I dyed 4 braids of that earthy multicolored green and brown; it’s a generic wool blend from Dharma Trading Co. – no wool breed listed, but it spins up super nicely. The other three or so braids became faux dreadlocks using a combination of spinning and felting.

I also split the “Mango Punch” colorway BFL braid into thirds and spun one of the thirds for quality control purposes and also because I couldn’t help but play with some of that luscious color after all that work! It spun really beautifully paired with a deep emerald BFL roving from my stash into a bright art yarn I call “Jungle Juice.”

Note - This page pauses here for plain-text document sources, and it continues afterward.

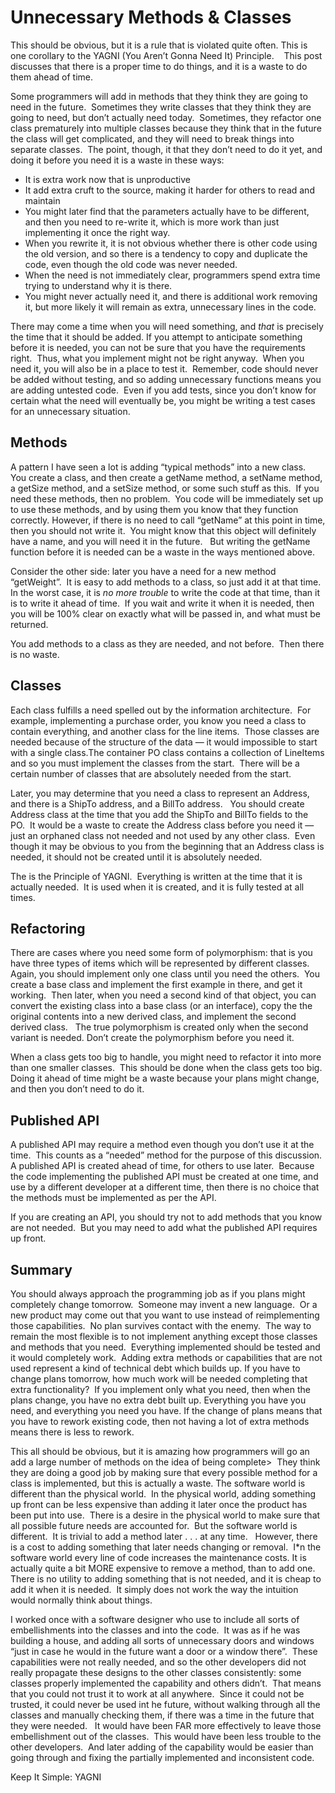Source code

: #  Unnecessary Methods & Classes

This should be obvious, but it is a rule that is violated quite often. This is one corollary to the YAGNI (You Aren’t Gonna Need It) Principle.    This post discusses that there is a proper time to do things, and it is a waste to do them ahead of time.  

Some programmers will add in methods that they think they are going to need in the future.  Sometimes they write classes that they think they are going to need, but don’t actually need today.  Sometimes, they refactor one class prematurely into multiple classes because they think that in the future the class will get complicated, and they will need to break things into separate classes.  The point, though, it that they don’t need to do it yet, and doing it before you need it is a waste in these ways:

*   It is extra work now that is unproductive
*   It add extra cruft to the source, making it harder for others to read and maintain
*   You might later find that the parameters actually have to be different, and then you need to re-write it, which is more work than just implementing it once the right way.
*   When you rewrite it, it is not obvious whether there is other code using the old version, and so there is a tendency to copy and duplicate the code, even though the old code was never needed.
*   When the need is not immediately clear, programmers spend extra time trying to understand why it is there.
*   You might never actually need it, and there is additional work removing it, but more likely it will remain as extra, unnecessary lines in the code.

There may come a time when you will need something, and _that_ is precisely the time that it should be added. If you attempt to anticipate something before it is needed, you can not be sure that you have the requirements right.  Thus, what you implement might not be right anyway.  When you need it, you will also be in a place to test it.  Remember, code should never be added without testing, and so adding unnecessary functions means you are adding untested code.  Even if you add tests, since you don’t know for certain what the need will eventually be, you might be writing a test cases for an unnecessary situation.

## Methods

A pattern I have seen a lot is adding “typical methods” into a new class.  You create a class, and then create a getName method, a setName method, a getSize method, and a setSize method, or some such stuff as this.  If you need these methods, then no problem.  You code will be immediately set up to use these methods, and by using them you know that they function correctly. However, if there is no need to call “getName” at this point in time, then you should not write it.  You might know that this object will definitely have a name, and you will need it in the future.   But writing the getName function before it is needed can be a waste in the ways mentioned above.

Consider the other side: later you have a need for a new method “getWeight”.  It is easy to add methods to a class, so just add it at that time.  In the worst case, it is _no more trouble_ to write the code at that time, than it is to write it ahead of time.  If you wait and write it when it is needed, then you will be 100% clear on exactly what will be passed in, and what must be returned.  

You add methods to a class as they are needed, and not before.  Then there is no waste.

## Classes

Each class fulfills a need spelled out by the information architecture.  For example, implementing a purchase order, you know you need a class to contain everything, and another class for the line items.  Those classes are needed because of the structure of the data — it would impossible to start with a single class.The container PO class contains a collection of LineItems and so you must implement the classes from the start.  There will be a certain number of classes that are absolutely needed from the start.  

Later, you may determine that you need a class to represent an Address, and there is a ShipTo address, and a BillTo address.   You should create Address class at the time that you add the ShipTo and BillTo fields to the PO.  It would be a waste to create the Address class before you need it — just an orphaned class not needed and not used by any other class.  Even though it may be obvious to you from the beginning that an Address class is needed, it should not be created until it is absolutely needed.  

The is the Principle of YAGNI.  Everything is written at the time that it is actually needed.  It is used when it is created, and it is fully tested at all times.

## Refactoring

There are cases where you need some form of polymorphism: that is you have three types of items which will be represented by different classes.  Again, you should implement only one class until you need the others.  You create a base class and implement the first example in there, and get it working.  Then later, when you need a second kind of that object, you can convert the existing class into a base class (or an interface), copy the the original contents into a new derived class, and implement the second derived class.   The true polymorphism is created only when the second variant is needed. Don’t create the polymorphism before you need it.

When a class gets too big to handle, you might need to refactor it into more than one smaller classes.  This should be done when the class gets too big.  Doing it ahead of time might be a waste because your plans might change, and then you don’t need to do it.

## Published API

A published API may require a method even though you don’t use it at the time.  This counts as a “needed” method for the purpose of this discussion.  A published API is created ahead of time, for others to use later.  Because the code implementing the published API must be created at one time, and use by a different developer at a different time, then there is no choice that the methods must be implemented as per the API.  

If you are creating an API, you should try not to add methods that you know are not needed.  But you may need to add what the published API requires up front.

## Summary

You should always approach the programming job as if you plans might completely change tomorrow.  Someone may invent a new language.  Or a new product may come out that you want to use instead of reimplementing those capabilities.  No plan survives contact with the enemy.  The way to remain the most flexible is to not implement anything except those classes and methods that you need.  Everything implemented should be tested and it would completely work.  Adding extra methods or capabilities that are not used represent a kind of technical debt which builds up. If you have to change plans tomorrow, how much work will be needed completing that extra functionality?  If you implement only what you need, then when the plans change, you have no extra debt built up. Everything you have you need, and everything you need you have. If the change of plans means that you have to rework existing code, then not having a lot of extra methods means there is less to rework.  

This all should be obvious, but it is amazing how programmers will go an add a large number of methods on the idea of being complete>  They think they are doing a good job by making sure that every possible method for a class is implemented, but this is actually a waste. The software world is different than the physical world.  In the physical world, adding something up front can be less expensive than adding it later once the product has been put into use.  There is a desire in the physical world to make sure that all possible future needs are accounted for.  But the software world is different.  It is trivial to add a method later . . . at any time.   However, there is a cost to adding something that later needs changing or removal.  I\*n the software world every line of code increases the maintenance costs. It is actually quite a bit MORE expensive to remove a method, than to add one. There is no utility to adding something that is not needed, and it is cheap to add it when it is needed.  It simply does not work the way the intuition would normally think about things.  

I worked once with a software designer who use to include all sorts of embellishments into the classes and into the code.  It was as if he was building a house, and adding all sorts of unnecessary doors and windows “just in case he would in the future want a door or a window there”.  These capabilities were not really needed, and so the other developers did not really propagate these designs to the other classes consistently: some classes properly implemented the capability and others didn’t.  That means that you could not trust it to work at all anywhere.  Since it could not be trusted, it could never be used int he future, without walking through all the classes and manually checking them, if there was a time in the future that they were needed.   It would have been FAR more effectively to leave those embellishment out of the classes.  This would have been less trouble to the other developers.  And later adding of the capability would be easier than going through and fixing the partially implemented and inconsistent code.  

Keep It Simple: YAGNI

The other 2/3rds of that braid is listed in my shop at a discount since it’s already split!

As much as I am enjoying classes, I’m antsy and anxious as hell for the freedom to keep dyeing and spinning and stitching without other obligations. But I need to buckle down and finish the semester.

Well, maybe just one more row.

-MF

Fiber Review: Targhee

Thanks to a combination of schoolwork and holiday traveling, I haven’t written very many substantial posts for the past few weeks, but I’ve been eagerly awaiting a chance to sit and write some fiber reviews.

A while back I became very interested in spinning Targhee wool: Targhee is a breed of sheep developed in the U.S in the 20th century, with Rambouillet, Corriedale, and Lincoln ancestors. I had spun a sample earlier in my spinning career and loved the cushy quality this wool has.

So of course I ordered more from Corgi Hill Farm. I split the roving into quarters and spun two batches of end-to-end 2-ply. (Each quarter of the split roving spun as a single length of ply, then each pair plied together… mostly. But we’ll get to that)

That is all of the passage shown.